The rules for where to stop are the same as they are for a stop sign. If there’s a crosswalk and a stop line, use the stop line. If there’s just a crosswalk, use the line of the crosswalk that is closest to you/furthest from the intersection. if there’s no stop line and no crosswalk, stop at the point nearest to the intersection without actually entering the intersection of the roadways.
If your intention is to make a right turn at an intersection controlled by a red light, you may do so after coming to a complete stop as long as traffic is clear and there’s no signing indicating you are not permitted to turn right on red. In the bigger cities (one million population or more–basically NYC), no right on red is permitted unless there is a sign specifically allowing it at a particular intersection.
When the red signal is a red arrow instead of a circle or disc, a driver must stop and is prohibited from turning or moving in the direction of the arrow. Much like a green arrow means a driver may only proceed in the direction of the arrow, a red arrow indicates the one direction a driver may not proceed.

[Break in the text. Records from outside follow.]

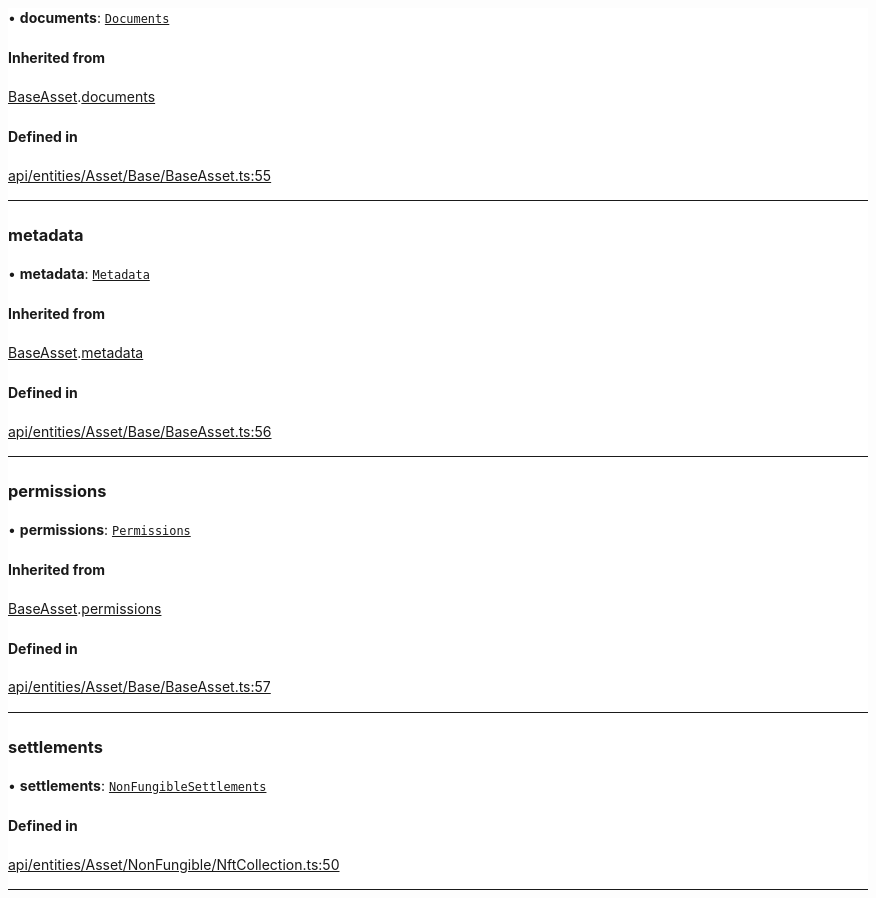 • **documents**: [`Documents`](../../Base/Documents/Documents.md)

#### Inherited from

[BaseAsset](../../Base/BaseAsset/BaseAsset.md).[documents](../../Base/BaseAsset/BaseAsset.md#documents)

#### Defined in

[api/entities/Asset/Base/BaseAsset.ts:55](https://github.com/PolymeshAssociation/polymesh-sdk/blob/daafaa68f/src/api/entities/Asset/Base/BaseAsset.ts#L55)

___

### metadata

• **metadata**: [`Metadata`](../../Base/Metadata/Metadata.md)

#### Inherited from

[BaseAsset](../../Base/BaseAsset/BaseAsset.md).[metadata](../../Base/BaseAsset/BaseAsset.md#metadata)

#### Defined in

[api/entities/Asset/Base/BaseAsset.ts:56](https://github.com/PolymeshAssociation/polymesh-sdk/blob/daafaa68f/src/api/entities/Asset/Base/BaseAsset.ts#L56)

___

### permissions

• **permissions**: [`Permissions`](../../Base/Permissions/Permissions.md)

#### Inherited from

[BaseAsset](../../Base/BaseAsset/BaseAsset.md).[permissions](../../Base/BaseAsset/BaseAsset.md#permissions)

#### Defined in

[api/entities/Asset/Base/BaseAsset.ts:57](https://github.com/PolymeshAssociation/polymesh-sdk/blob/daafaa68f/src/api/entities/Asset/Base/BaseAsset.ts#L57)

___

### settlements

• **settlements**: [`NonFungibleSettlements`](../../Base/Settlements/NonFungibleSettlements.md)

#### Defined in

[api/entities/Asset/NonFungible/NftCollection.ts:50](https://github.com/PolymeshAssociation/polymesh-sdk/blob/daafaa68f/src/api/entities/Asset/NonFungible/NftCollection.ts#L50)

___
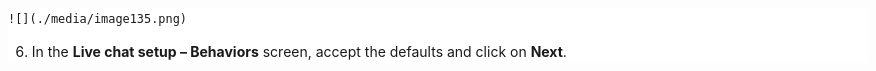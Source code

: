     ![](./media/image135.png)

6.  In the **Live chat setup – Behaviors** screen, accept the defaults
    and click on **Next**.
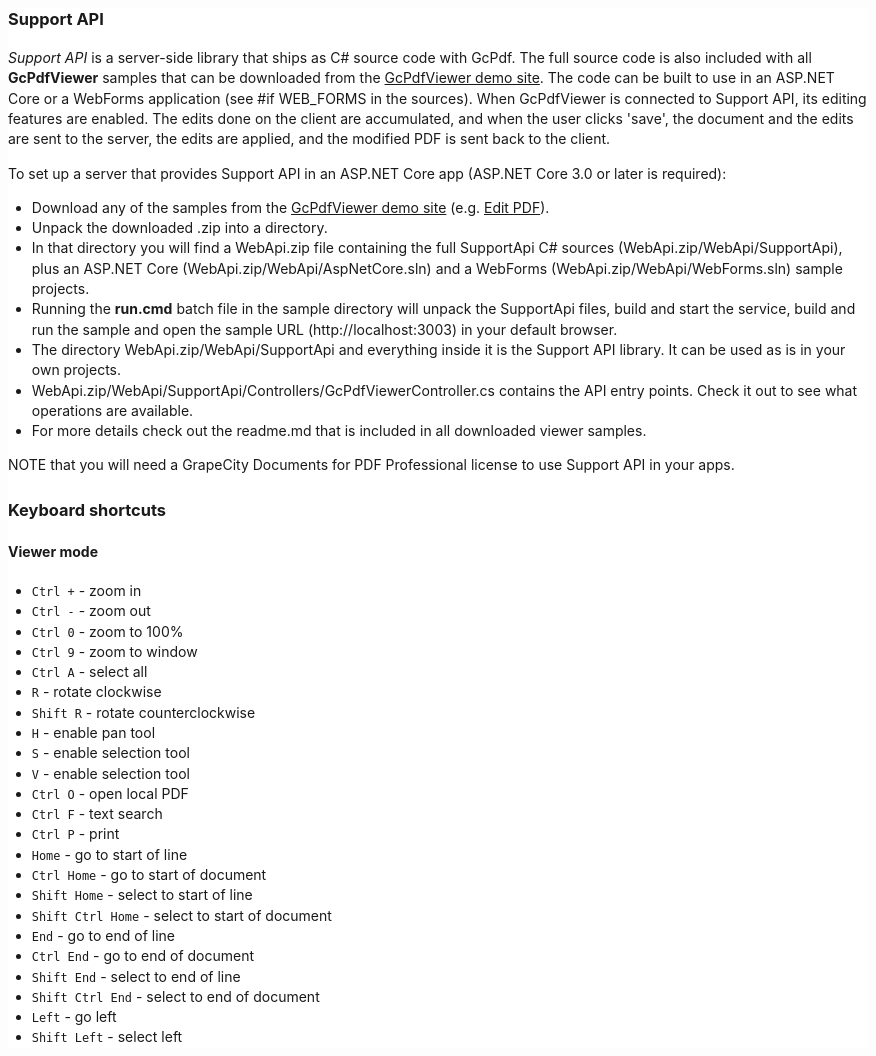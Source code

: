 ### <a id="support_api"></a>Support API

_Support API_ is a server-side library that ships as C# source code with GcPdf. The full source code is also included
with all __GcPdfViewer__ samples that can be downloaded from the [GcPdfViewer demo site](https://www.grapecity.com/documents-api-pdfviewer/demos/).
The code can be built to use in an ASP.&#8203;NET Core or a WebForms application (see #if WEB_FORMS in the sources).
When GcPdfViewer is connected to Support API, its editing features are enabled. The edits done on the client are accumulated,
and when the user clicks 'save', the document and the edits are sent to the server, the edits are applied, and the modified PDF
is sent back to the client.

To set up a server that provides Support API in an ASP.&#8203;NET Core app (ASP.&#8203;NET Core 3.0 or later is required):

- Download any of the samples from the [GcPdfViewer demo site](https://www.grapecity.com/documents-api-pdfviewer/demos/)
  (e.g. [Edit PDF](https://www.grapecity.com/documents-api-pdfviewer/demos/edit-pdf/purejs)).
- Unpack the downloaded .zip into a directory.
- In that directory you will find a WebApi.zip file containing the full SupportApi C# sources (WebApi.zip/WebApi/SupportApi),
  plus an ASP.&#8203;NET Core (WebApi.zip/WebApi/AspNetCore.sln) and a WebForms (WebApi.zip/WebApi/WebForms.sln) sample projects.
- Running the **run.cmd** batch file in the sample directory will unpack the SupportApi files, build and start the service,
  build and run the sample and open the sample URL (http://localhost:3003) in your default browser.
- The directory WebApi.zip/WebApi/SupportApi and everything inside it is the Support API library. It can be used as is in your own projects.
- WebApi.zip/WebApi/SupportApi/Controllers/GcPdfViewerController.cs contains the API entry points. Check it out to see what operations are available.
- For more details check out the readme.&#8203;md that is included in all downloaded viewer samples.

NOTE that you will need a GrapeCity Documents for PDF Professional license to use Support API in your apps.

### Keyboard shortcuts

#### Viewer mode

- ```Ctrl +``` - zoom in
- ```Ctrl -``` - zoom out
- ```Ctrl 0``` - zoom to 100%
- ```Ctrl 9``` - zoom to window
- ```Ctrl A``` - select all
- ```R``` - rotate clockwise
- ```Shift R``` - rotate counterclockwise
- ```H``` - enable pan tool
- ```S``` - enable selection tool
- ```V``` - enable selection tool
- ```Ctrl O``` - open local PDF
- ```Ctrl F``` - text search
- ```Ctrl P``` - print
- ```Home``` - go to start of line
- ```Ctrl Home``` - go to start of document
- ```Shift Home``` - select  to start of line
- ```Shift Ctrl Home``` - select  to start of document
- ```End``` - go to end of line
- ```Ctrl End``` - go to end of document
- ```Shift End``` - select  to end of line
- ```Shift Ctrl End``` - select to end of document
- ```Left``` - go left
- ```Shift Left``` - select left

In court, the basic elements to a disobey a red signal case include the color of the signal, the “stopping point”, the distance from said stopping point when the light entered it’s red phase, that the motorist continued into the intersection while the light still was in it’s red phase, a description of the various light phases on the traffic signal and when the signal was tested or confirmed to be in proper working order.
A conviction for failure to obey a red signal carries (3) points in NYS.